W., whose father is American and his mother Dutch, became a Muslim at the age of 14.
The names of Nato Secretary-General and former Dutch foreign minister Jaap de Hoop Scheffer (who took over as Nato chief in January 2004), populist LPF MP Mat Herben and Liberal VVD MP Ayaan Hirsi Ali and "all the fake Muslims" on the board of management of Dutch Muslim broadcaster NMO were also allegedly on W.'s death list.
The names appeared in a chat session that W. was involved in on 19 September 2003, in which W. is said to have used the internet name Mujaheed. He chatted with another person identified as Galas. Parts of the chat session were broadcast by Nova on Thursday night.
The chat session files were found on W.'s computer in his home in the central Dutch city of Amersfoort on 17 October 2003 when he was arrested with several others on suspicion of planning a terrorist attack. The computer was seized by police, but the suspects were released eight days later and the case was dismissed.
Robert Maanicus, the lawyer representing W., said the chat sessions should be viewed as boasting, with the participants trying to outdo the other. "This material was not even taken seriously by the prosecutor in 2003. The prosecutor's summons against my client does not mention a threat against the prime minister either," he said.
Nevertheless, the name of Imam Abdul-Jabbar van de Ven also appears in the chat sessions, prompting him to submit a written response to Nova on Thursday night.

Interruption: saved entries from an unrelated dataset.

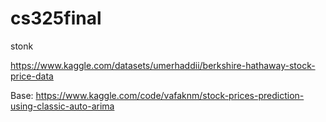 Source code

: # cs325final
stonk

https://www.kaggle.com/datasets/umerhaddii/berkshire-hathaway-stock-price-data

Base: https://www.kaggle.com/code/vafaknm/stock-prices-prediction-using-classic-auto-arima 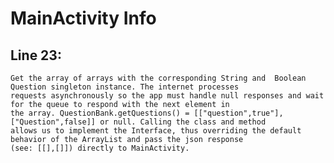 # MainActivity Info

## Line 23:
    Get the array of arrays with the corresponding String and  Boolean Question singleton instance. The internet processes
    requests asynchronously so the app must handle null responses and wait for the queue to respond with the next element in
    the array. QuestionBank.getQuestions() = [["question",true"],["Question",false]] or null. Calling the class and method
    allows us to implement the Interface, thus overriding the default behavior of the ArrayList and pass the json response
    (see: [[],[]]) directly to MainActivity.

He claims "he was not in a position to pronounce fatwa's over current events" and denied having ever asserted that he could.
Van de Ven was reacting to the audio chat sessions — the files of which Nova and Planet Internet have in their possession — in which W. claims he has been given permission by the imam to carry out attacks, a Nova statement said. But Van de Ven claims he scarcely knows the suspect.
As a Dutchman who converted to Islam, Van de Ven previously sparked controversy by saying on the television programme The Eleventh Hour (Het Elfde Uur) last November that he wishes anti-immigration MP Geert Wilders would die.
Meanwhile, W. is allegedly a member of the suspected terrorist network Main City Group (Hofstadgroep). He claims to have been at a Pakistani training camp, where he underwent "basic training". He hopes to return to the camp one day "if Allah wills it".
He also allegedly wants to recruit as many people as possible to undergo training at the camp, where he acquired detailed weapons experience. W. is said to be able to disassemble a Kalashnikov rifle while blindfolded and can aim and shoot a pistol after doing a summersault, newspaper De Volkskrant reported.
Other alleged members of the Main City Group are Samir A., who is suspected of planning attacks against the Schiphol Airport in Amsterdam and the Borssele nuclear power plant. He will appear in court on 24 February. The alleged killer of Theo van Gogh, Mohammed B., is also suspected of having links to the group, prosecutors say.